The response must consist of the lines below from the one with "8- The JS code" through the one with "9- Open a CMD", exactly as they appear and with both ends kept.

───

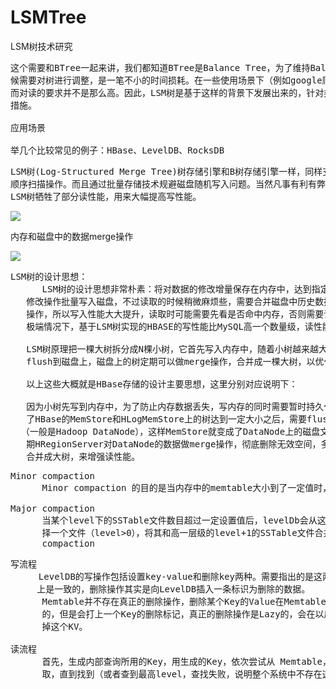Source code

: # LSMTree
LSM树技术研究

<pre>
这个需要和BTree一起来讲，我们都知道BTree是Balance Tree，为了维持Balancing的特性，每次读入的时
候需要对树进行调整，是一笔不小的时间损耗。在一些使用场景下（例如google爬取网页），需要高性能写入，
而对读的要求并不是那么高。因此，LSM树是基于这样的背景下发展出来的，针对类似的场景LSM提出了很多优化
措施。

应用场景

举几个比较常见的例子：HBase、LevelDB、RocksDB
</pre>

<pre>
LSM树(Log-Structured Merge Tree)树存储引擎和B树存储引擎一样，同样支持增，删，读，改，
顺序扫描操作。而且通过批量存储技术规避磁盘随机写入问题。当然凡事有利有弊，LSM树和B+树相比，
LSM树牺牲了部分读性能，用来大幅提高写性能。
</pre>

![](https://i.imgur.com/kGCj0dv.png)

内存和磁盘中的数据merge操作

![](https://i.imgur.com/29Uc3zO.png)

<pre>
LSM树的设计思想：
      LSM树的设计思想非常朴素：将对数据的修改增量保存在内存中，达到指定的大小限制后将这些
   修改操作批量写入磁盘，不过读取的时候稍微麻烦些，需要合并磁盘中历史数据和内存中最近修改
   操作，所以写入性能大大提升，读取时可能需要先看是否命中内存，否则需要访问较多的磁盘空间。
   极端情况下，基于LSM树实现的HBASE的写性能比MySQL高一个数量级，读性能则低了一个数量级。

   LSM树原理把一棵大树拆分成N棵小树，它首先写入内存中，随着小树越来越大，内存中的小树会
   flush到磁盘上，磁盘上的树定期可以做merge操作，合并成一棵大树，以优化读性能。

   以上这些大概就是HBase存储的设计主要思想，这里分别对应说明下：

   因为小树先写到内存中，为了防止内存数据丢失，写内存的同时需要暂时持久化到磁盘，对应
   了HBase的MemStore和HLogMemStore上的树达到一定大小之后，需要flush到HRegion磁盘中
  （一般是Hadoop DataNode），这样MemStore就变成了DataNode上的磁盘文件StoreFile，定
   期HRegionServer对DataNode的数据做merge操作，彻底删除无效空间，多棵小树在这个时机
   合并成大树，来增强读性能。
</pre>

<pre>
Minor compaction
      Minor compaction 的目的是当内存中的memtable大小到了一定值时，将内容保存到磁盘文件中

Major compaction
      当某个level下的SSTable文件数目超过一定设置值后，levelDb会从这个level的SSTable中选
      择一个文件（level>0），将其和高一层级的level+1的SSTable文件合并，这就是major 
      compaction
</pre>

<pre>
写流程
　　  LevelDB的写操作包括设置key-value和删除key两种。需要指出的是这两种情况在LevelDB的处理
     上是一致的，删除操作其实是向LevelDB插入一条标识为删除的数据。 
      Memtable并不存在真正的删除操作，删除某个Key的Value在Memtable内是作为插入一条记录实施
      的，但是会打上一个Key的删除标记，真正的删除操作是Lazy的，会在以后的Compaction过程中去
      掉这个KV。

读流程
      首先，生成内部查询所用的Key，用生成的Key，依次尝试从 Memtable，Immtable以及SST文件中读
      取，直到找到（或者查到最高level，查找失败，说明整个系统中不存在这个Key)。 
</pre>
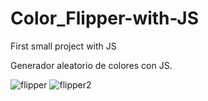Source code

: # Color_Flipper-with-JS
First small project with JS

Generador aleatorio de colores con JS.

![flipper](https://user-images.githubusercontent.com/86804019/155419811-348465ea-e0b8-4a3b-b2dc-797c9a936342.gif)
![flipper2](https://user-images.githubusercontent.com/86804019/155419837-9b147dfa-b703-4e9c-8931-749ff3d27dc9.gif)
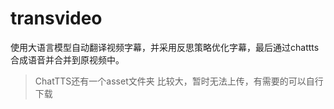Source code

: # transvideo
使用大语言模型自动翻译视频字幕，并采用反思策略优化字幕，最后通过chattts合成语音并合并到原视频中。

> ChatTTS还有一个asset文件夹 比较大，暂时无法上传，有需要的可以自行下载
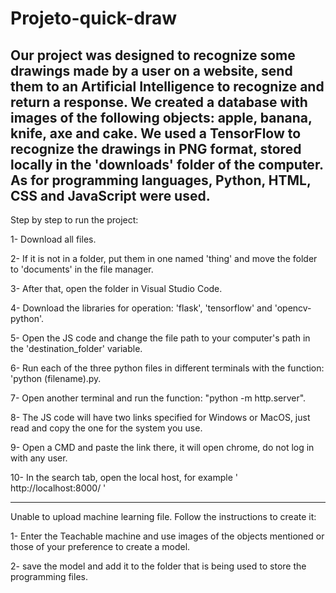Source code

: # Projeto-quick-draw
Our project was designed to recognize some drawings made by a user on a website, send them to an Artificial Intelligence to recognize and return a response. We created a database with images of the following objects: apple, banana, knife, axe and cake. We used a TensorFlow to recognize the drawings in PNG format, stored locally in the 'downloads' folder of the computer.
As for programming languages, Python, HTML, CSS and JavaScript were used.
-----------------------------------------------------------------------------------------------------------------------------------------------------------------------------------------------
Step by step to run the project:

1- Download all files.

2- If it is not in a folder, put them in one named 'thing' and move the folder to 'documents' in the file manager.

3- After that, open the folder in Visual Studio Code.

4- Download the libraries for operation: 'flask', 'tensorflow' and 'opencv-python'.

5- Open the JS code and change the file path to your computer's path in the 'destination_folder' variable.

6- Run each of the three python files in different terminals with the function: 'python (filename).py.

7- Open another terminal and run the function: "python -m http.server".

8- The JS code will have two links specified for Windows or MacOS, just read and copy the one for the system you use.

9- Open a CMD and paste the link there, it will open chrome, do not log in with any user.

10- In the search tab, open the local host, for example ' http://localhost:8000/ '

-----------------------------------------------------------------------------------------------------------------------------------------------------------------------------------------------
Unable to upload machine learning file. Follow the instructions to create it:

1- Enter the Teachable machine and use images of the objects mentioned or those of your preference to create a model.

2- save the model and add it to the folder that is being used to store the programming files.
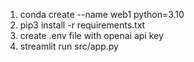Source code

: 1. conda create --name web1 python=3.10
2. pip3 install -r requirements.txt
3. create .env file with openai api key
4. streamlit run src/app.py
  
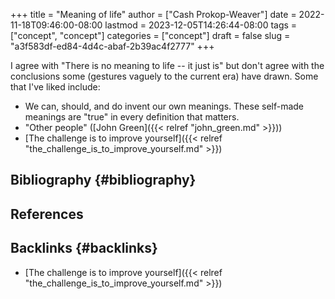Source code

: +++
title = "Meaning of life"
author = ["Cash Prokop-Weaver"]
date = 2022-11-18T09:46:00-08:00
lastmod = 2023-12-05T14:26:44-08:00
tags = ["concept", "concept"]
categories = ["concept"]
draft = false
slug = "a3f583df-ed84-4d4c-abaf-2b39ac4f2777"
+++

I agree with "There is no meaning to life -- it just is" but don't agree with the conclusions some (gestures vaguely to the current era) have drawn. Some that I've liked include:

-   We can, should, and do invent our own meanings. These self-made meanings are "true" in every definition that matters.
-   "Other people" ([John Green]({{< relref "john_green.md" >}}))
-   [The challenge is to improve yourself]({{< relref "the_challenge_is_to_improve_yourself.md" >}})


## Bibliography {#bibliography}

## References

<style>.csl-entry{text-indent: -1.5em; margin-left: 1.5em;}</style><div class="csl-bib-body">
</div>


## Backlinks {#backlinks}

-   [The challenge is to improve yourself]({{< relref "the_challenge_is_to_improve_yourself.md" >}})
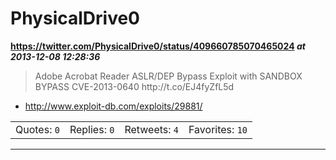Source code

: # PhysicalDrive0
**https://twitter.com/PhysicalDrive0/status/409660785070465024 _at 2013-12-08 12:28:36_**
<blockquote>
Adobe Acrobat Reader ASLR/DEP Bypass Exploit with SANDBOX BYPASS CVE-2013-0640 http://t.co/EJ4fyZfL5d
</blockquote>

* http://www.exploit-db.com/exploits/29881/

<table><tr>
<td>Quotes: <code>0</code></td>
<td>Replies: <code>0</code></td>
<td>Retweets: <code>4</code></td>
<td>Favorites: <code>10</code></td>
</tr></table>

---

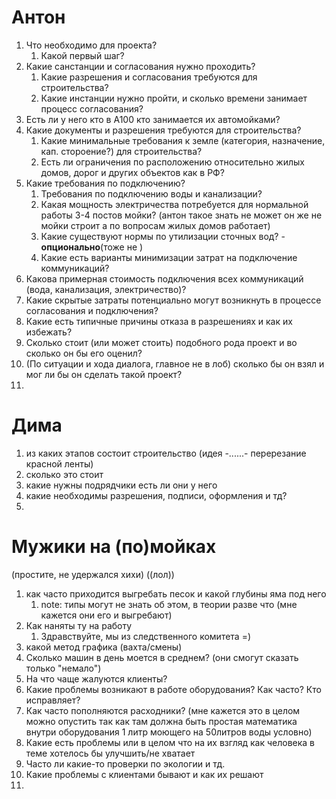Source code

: # Антон
1. Что необходимо для проекта?
	1. Какой первый шаг?
2. Какие санстанции и согласования нужно проходить?
	1. Какие разрешения и согласования требуются для строительства?
	2. Какие инстанции нужно пройти, и сколько времени занимает процесс согласования?
3. Есть ли у него кто в А100 кто занимается их автомойками?
4. Какие документы и разрешения требуются для строительства? 
	1. Какие минимальные требования к земле (категория, назначение, кап. стороение?) для строительства?
	2. Есть ли ограничения по расположению относительно жилых домов, дорог и других объектов как в РФ?
5. Какие требования по подключению?
	1. Требования по подключению воды и канализации?
	2. Какая мощность электричества потребуется для нормальной работы 3-4 постов мойки?
	   (антон такое знать не может он же не мойки строит а по вопросам жилых домов работает)
	3. Какие существуют нормы по утилизации сточных вод? - **опционально**(тоже не )
	4. Какие есть варианты минимизации затрат на подключение коммуникаций?
6.  Какова примерная стоимость подключения всех коммуникаций (вода, канализация, электричество)?
7. Какие скрытые затраты потенциально могут возникнуть в процессе согласования и подключения?
8. Какие есть типичные причины отказа в разрешениях и как их избежать?
9. Сколько стоит (или может стоить) подобного рода проект и во сколько он бы его оценил?
10. (По ситуации и хода диалога, главное не в лоб) сколько бы он взял и мог ли бы он сделать такой проект? 
11. 
# Дима
1. из каких этапов состоит строительство (идея -......- перерезание красной ленты)
2. сколько это стоит
3. какие нужны подрядчики
	есть ли они у него
4. какие необходимы разрешения, подписи, оформления и тд?
5. 
# Мужики на (по)мойках 
(простите, не удержался хихи) ((лол))
1. как часто приходится выгребать песок и какой глубины яма под него
	1. note: типы могут не знать об этом, в теории разве что
	   (мне кажется они его и выгребают)
2. Как наняты ту на работу
	1. Здравствуйте, мы из следственного комитета =)
3. какой метод графика (вахта/смены)
4. Сколько машин в день моется в среднем?
   (они смогут сказать только "немало")
5. На что чаще жалуются клиенты?
6. Какие проблемы возникают в работе оборудования? Как часто? Кто исправляет?
7. Как часто пополняются расходники?
   (мне кажется это в целом можно опустить так как там должна быть простая математика внутри оборудования 1 литр моющего на 50литров воды условно)
8. Какие есть проблемы или в целом что на их взгляд как человека в теме хотелось бы улучшить/не хватает 
9. Часто ли какие-то проверки по экологии и тд.
10. Какие проблемы с клиентами бывают и как их решают
11. 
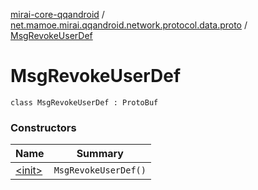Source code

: [mirai-core-qqandroid](../../index.md) / [net.mamoe.mirai.qqandroid.network.protocol.data.proto](../index.md) / [MsgRevokeUserDef](./index.md)

# MsgRevokeUserDef

`class MsgRevokeUserDef : ProtoBuf`

### Constructors

| Name | Summary |
|---|---|
| [&lt;init&gt;](-init-.md) | `MsgRevokeUserDef()` |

───

* _Finished exercise_
8- The JS code will have two links specified for Windows or MacOS, just read and copy the one for the system you use.

9- Open a CMD and paste the link there, it will open chrome, do not log in with any user.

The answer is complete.